Top of Material provided

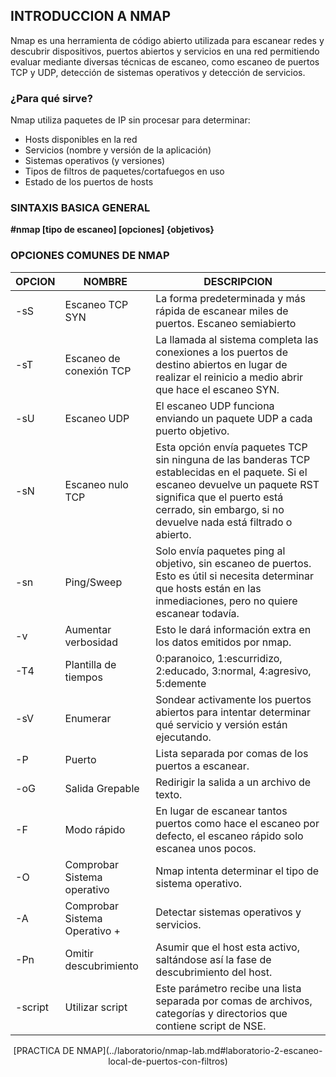 ## INTRODUCCION A NMAP

Nmap es una herramienta de código abierto utilizada para escanear redes y descubrir dispositivos, puertos abiertos y servicios en una red permitiendo evaluar mediante diversas técnicas de escaneo, como escaneo de puertos TCP y UDP, detección de sistemas operativos y detección de servicios.

### ¿Para qué sirve?

Nmap utiliza paquetes de IP sin procesar para determinar:

- Hosts disponibles en la red
- Servicios (nombre y versión de la aplicación)
- Sistemas operativos (y versiones)
- Tipos de filtros de paquetes/cortafuegos en uso
- Estado de los puertos de hosts

### SINTAXIS BASICA GENERAL

**#nmap \[tipo de escaneo\] \[opciones\] {objetivos}**

### OPCIONES COMUNES DE NMAP

| OPCION | NOMBRE | DESCRIPCION |
| --- | --- | --- |
| \-sS | Escaneo TCP SYN | La forma predeterminada y más rápida de escanear miles de puertos. Escaneo semiabierto |
| \-sT | Escaneo de conexión TCP | La llamada al sistema completa las conexiones a los puertos de destino abiertos en lugar de realizar el reinicio a medio abrir que hace el escaneo SYN. |
| \-sU | Escaneo UDP | El escaneo UDP funciona enviando un paquete UDP a cada puerto objetivo. |
| \-sN | Escaneo nulo TCP | Esta opción envía paquetes TCP sin ninguna de las banderas TCP establecidas en el paquete. Si el escaneo devuelve un paquete RST significa que el puerto está cerrado, sin embargo, si no devuelve nada está filtrado o abierto. |
| \-sn | Ping/Sweep | Solo envía paquetes ping al objetivo, sin escaneo de puertos. Esto es útil si necesita determinar que hosts están en las inmediaciones, pero no quiere escanear todavía. |
| \-v | Aumentar verbosidad | Esto le dará información extra en los datos emitidos por nmap. |
| \-T4 | Plantilla de tiempos | 0:paranoico, 1:escurridizo, 2:educado, 3:normal, 4:agresivo, 5:demente |
| \-sV | Enumerar | Sondear activamente los puertos abiertos para intentar determinar qué servicio y versión están ejecutando. |
| \-P | Puerto | Lista separada por comas de los puertos a escanear. |
| \-oG | Salida Grepable | Redirigir la salida a un archivo de texto. |
| \-F | Modo rápido | En lugar de escanear tantos puertos como hace el escaneo por defecto, el escaneo rápido solo escanea unos pocos. |
| \-O | Comprobar Sistema operativo | Nmap intenta determinar el tipo de sistema operativo. |
| \-A | Comprobar Sistema Operativo + | Detectar sistemas operativos y servicios. |
| \-Pn | Omitir descubrimiento | Asumir que el host esta activo, saltándose así la fase de descubrimiento del host. |
| \-script | Utilizar script | Este parámetro recibe una lista separada por comas de archivos, categorías y directorios que contiene script de NSE. |

<center>
[PRACTICA DE NMAP](../laboratorio/nmap-lab.md#laboratorio-2-escaneo-local-de-puertos-con-filtros)
</center>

Bottom of Material provided

● **Exercise aim**
Search the material above for the word "lugar", and return each line that holds it.

● **Exercise result**
| \-sT | Escaneo de conexión TCP | La llamada al sistema completa las conexiones a los puertos de destino abiertos en lugar de realizar el reinicio a medio abrir que hace el escaneo SYN. |
| \-F | Modo rápido | En lugar de escanear tantos puertos como hace el escaneo por defecto, el escaneo rápido solo escanea unos pocos. |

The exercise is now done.